DATASET ENTRIES below:

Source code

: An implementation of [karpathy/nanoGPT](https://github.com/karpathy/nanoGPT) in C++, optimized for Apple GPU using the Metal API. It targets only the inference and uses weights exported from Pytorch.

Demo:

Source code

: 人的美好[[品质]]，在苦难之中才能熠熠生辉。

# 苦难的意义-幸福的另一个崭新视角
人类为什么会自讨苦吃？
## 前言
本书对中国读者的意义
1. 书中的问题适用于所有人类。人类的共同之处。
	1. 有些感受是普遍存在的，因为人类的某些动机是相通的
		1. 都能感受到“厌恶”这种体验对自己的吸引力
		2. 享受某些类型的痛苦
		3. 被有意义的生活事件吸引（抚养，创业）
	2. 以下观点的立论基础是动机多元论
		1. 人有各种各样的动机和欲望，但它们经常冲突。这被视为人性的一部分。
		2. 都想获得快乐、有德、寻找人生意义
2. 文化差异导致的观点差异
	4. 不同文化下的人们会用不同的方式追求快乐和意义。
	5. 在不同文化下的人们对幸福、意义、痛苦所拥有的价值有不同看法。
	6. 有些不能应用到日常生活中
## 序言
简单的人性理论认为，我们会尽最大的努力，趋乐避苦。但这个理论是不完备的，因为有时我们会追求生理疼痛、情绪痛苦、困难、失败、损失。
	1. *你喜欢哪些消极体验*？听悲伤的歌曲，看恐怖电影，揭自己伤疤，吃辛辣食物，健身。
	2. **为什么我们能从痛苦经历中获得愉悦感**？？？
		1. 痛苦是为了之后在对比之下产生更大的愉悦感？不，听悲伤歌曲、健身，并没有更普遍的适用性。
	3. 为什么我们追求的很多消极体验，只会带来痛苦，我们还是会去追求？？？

End of DATASET ENTRIES.

# ASSIGNMENT
What you return must be an exact retyping of the lines above starting at the line with "2. 都想获得快乐、有德、寻找人生意义" and ending at the line with "1. 痛苦是为了之后在对比之", and nothing besides.

# RESULT FOR THIS EXERCISE
		2. 都想获得快乐、有德、寻找人生意义
2. 文化差异导致的观点差异
	4. 不同文化下的人们会用不同的方式追求快乐和意义。
	5. 在不同文化下的人们对幸福、意义、痛苦所拥有的价值有不同看法。
	6. 有些不能应用到日常生活中
## 序言
简单的人性理论认为，我们会尽最大的努力，趋乐避苦。但这个理论是不完备的，因为有时我们会追求生理疼痛、情绪痛苦、困难、失败、损失。
	1. *你喜欢哪些消极体验*？听悲伤的歌曲，看恐怖电影，揭自己伤疤，吃辛辣食物，健身。
	2. **为什么我们能从痛苦经历中获得愉悦感**？？？
		1. 痛苦是为了之后在对比之下产生更大的愉悦感？不，听悲伤歌曲、健身，并没有更普遍的适用性。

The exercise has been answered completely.